7. Parimenti il terzo motivo non supera il vaglio di ammissibilità.

Con esso l’ente contribuente denuncia l’omessa motivazione in ordine alla qualificazione degli imballaggi come terziari, contraddicendosi nell’illustrazione del mezzo, nella parte in cui dà atto che il decidente ha invece escluso la natura terziaria degli imballaggi sulla base dei formulari, motivando la qualificazione data agli imballaggi rappresentati nelle fotografie e argomentando che le foto rappresentavano, in realtà, merce non riconducibile all’attività svolta nei magazzini dell’azienda sia per l’assoluta carenza di indicazioni relative alla sede in cui i pallet e l’altro materiale era stato allocato, sia per l’illeggibilità dei formulari.

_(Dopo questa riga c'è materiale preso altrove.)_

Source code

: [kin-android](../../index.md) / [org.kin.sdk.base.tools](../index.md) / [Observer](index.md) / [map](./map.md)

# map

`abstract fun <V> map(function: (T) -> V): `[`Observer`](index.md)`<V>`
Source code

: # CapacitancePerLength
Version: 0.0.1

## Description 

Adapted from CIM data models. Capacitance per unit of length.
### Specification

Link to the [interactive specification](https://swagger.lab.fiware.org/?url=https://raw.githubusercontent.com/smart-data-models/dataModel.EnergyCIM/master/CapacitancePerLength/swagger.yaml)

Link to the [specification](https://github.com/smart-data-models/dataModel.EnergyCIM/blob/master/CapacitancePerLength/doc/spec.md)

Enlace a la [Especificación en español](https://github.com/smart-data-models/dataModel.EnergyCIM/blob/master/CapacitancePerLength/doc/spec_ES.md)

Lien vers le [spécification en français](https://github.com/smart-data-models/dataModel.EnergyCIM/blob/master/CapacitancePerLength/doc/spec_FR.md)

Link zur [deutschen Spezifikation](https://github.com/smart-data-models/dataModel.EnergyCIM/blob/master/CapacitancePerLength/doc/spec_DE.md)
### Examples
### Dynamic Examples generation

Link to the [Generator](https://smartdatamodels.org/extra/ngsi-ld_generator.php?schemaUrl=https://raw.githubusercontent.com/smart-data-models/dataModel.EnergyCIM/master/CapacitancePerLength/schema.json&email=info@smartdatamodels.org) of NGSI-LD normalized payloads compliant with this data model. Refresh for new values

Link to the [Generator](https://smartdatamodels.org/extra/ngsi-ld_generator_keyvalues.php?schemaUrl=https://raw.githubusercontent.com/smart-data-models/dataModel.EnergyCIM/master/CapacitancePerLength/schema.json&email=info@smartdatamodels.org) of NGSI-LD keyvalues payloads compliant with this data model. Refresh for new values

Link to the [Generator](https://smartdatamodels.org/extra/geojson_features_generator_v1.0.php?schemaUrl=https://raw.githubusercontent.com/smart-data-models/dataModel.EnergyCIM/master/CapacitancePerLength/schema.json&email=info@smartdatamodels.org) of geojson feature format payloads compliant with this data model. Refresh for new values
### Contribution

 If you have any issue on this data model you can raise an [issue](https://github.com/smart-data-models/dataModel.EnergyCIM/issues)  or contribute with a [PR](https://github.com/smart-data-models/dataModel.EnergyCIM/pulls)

8.In conclusione, il ricorso va dichiarato inammissibile.

Le spese seguono la soccombenza.

Ai sensi del D.P.R. n. 115 del 2002, art. 13, comma 1-quater, dà atto della sussistenza dei presupposti per il versamento da parte della ricorrente dell’ulteriore importo a titolo di contributo unificato, pari a quello dovuto per il ricorso, a norma dello stesso art. 13, comma 1-bis, se dovute.

PQM

La Corte:

– dichiara inammissibile il ricorso.

– Condanna la ricorrente alla refusione delle spese sostenute dalla società Geofor che liquida in Euro 2.500.00, oltre rimborso forfettario ed accessori come per legge.

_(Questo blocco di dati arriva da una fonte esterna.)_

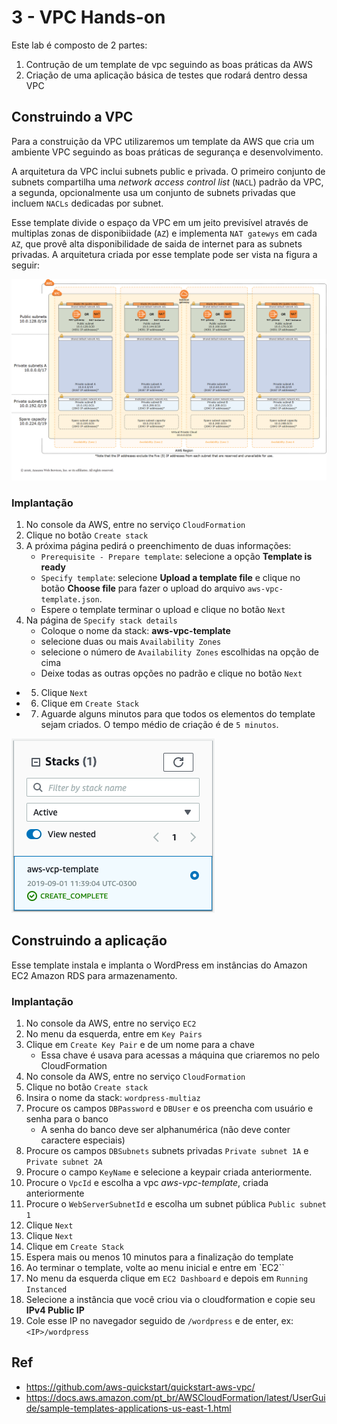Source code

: 3 - VPC Hands-on
==

Este lab é composto de 2 partes:

1.  Contrução de um template de vpc seguindo as boas práticas da AWS
2.  Criação de uma aplicação básica de testes que rodará dentro dessa VPC


## Construindo a VPC

Para a construição da VPC utilizaremos um template da AWS que cria um ambiente VPC seguindo as boas práticas de segurança e desenvolvimento.

A arquitetura da VPC inclui subnets public e privada. O primeiro conjunto de subnets compartilha uma *network access control list* (`NACL`) padrão da VPC, a segunda, opcionalmente usa um conjunto de subnets privadas que incluem `NACLs` dedicadas por subnet.

Esse template divide o espaço da VPC em um jeito previsível através de multiplas zonas de disponibiidade (`AZ`) e implementa `NAT gatewys` em cada `AZ`, que provê alta disponibilidade de saida de internet para as subnets privadas. A arquitetura criada por esse template pode ser vista na figura a seguir:

![Arquitetura VPC](../../imgs/5.1.png)

### Implantação

1.  No console da AWS, entre no serviço `CloudFormation`
2.  Clique no botão `Create stack`
3.  A próxima página pedirá o preenchimento de duas informações:
    -  `Prerequisite - Prepare template`: selecione a opção **Template is ready**
    -  `Specify template`: selecione **Upload a template file** e clique no botão **Choose file** para fazer o upload do arquivo `aws-vpc-template.json`.
    -  Espere o template terminar o upload e clique no botão `Next`
4. Na página de `Specify stack details`
   - Coloque o nome da stack: **aws-vpc-template**
   - selecione duas ou mais `Availability Zones`
   - selecione o número de `Availability Zones` escolhidas na opção de cima
   - Deixe todas as outras opções no padrão e clique no botão `Next`
 - 5. Clique `Next`
 - 6. Clique em `Create Stack`
 - 7. Aguarde alguns minutos para que todos os elementos do template sejam criados. O tempo médio de criação é de `5 minutos`.

![Stack VPC Completa](../../imgs/5.2.png)

## Construindo a aplicação

Esse template instala e implanta o WordPress em instâncias do Amazon EC2 Amazon RDS para armazenamento.

### Implantação

1.  No console da AWS, entre no serviço `EC2`
2.  No menu da esquerda, entre em `Key Pairs`
3.  Clique em `Create Key Pair` e de um nome para a chave
    -  Essa chave é usava para acessas a máquina que criaremos no pelo CloudFormation
4.  No console da AWS, entre no serviço `CloudFormation`
5.  Clique no botão `Create stack`
6.  Insira o nome da stack: `wordpress-multiaz`
7.  Procure os campos `DBPassword` e `DBUser` e os preencha com usuário e senha para o banco
    -   A senha do banco deve ser alphanumérica (não deve conter caractere especiais)
8.  Procure os campos `DBSubnets` subnets privadas `Private subnet 1A` e `Private subnet 2A`
9.  Procure o campo `KeyName` e selecione a keypair criada anteriormente.
10. Procure o `VpcId` e escolha a vpc *aws-vpc-template*, criada anteriormente
11. Procure o `WebServerSubnetId` e escolha um subnet pública `Public subnet 1`
12. Clique `Next`
13. Clique `Next`
14. Clique em `Create Stack`
15. Espera mais ou menos 10 minutos para a finalização do template
16. Ao terminar o template, volte ao menu inicial e entre em `EC2``
17. No menu da esquerda clique em `EC2 Dashboard` e depois em `Running Instanced`
18. Selecione a instância que você criou via o cloudformation e copie seu **IPv4 Public IP** 
19. Cole esse IP no navegador seguido de `/wordpress` e de enter, ex: `<IP>/wordpress`

## Ref

-   https://github.com/aws-quickstart/quickstart-aws-vpc/
-   https://docs.aws.amazon.com/pt_br/AWSCloudFormation/latest/UserGuide/sample-templates-applications-us-east-1.html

– Ai sensi del D.P.R. n. 115 del 2002, art. 13, comma 1-quater, dà atto della sussistenza dei presupposti per il versamento da parte della ricorrente dell’ulteriore importo a titolo di contributo unificato, pari a quello dovuto per il ricorso, a norma dello stesso art. 13, comma 1-bis, se dovute.

Così deciso in Roma, il 18 novembre 2020.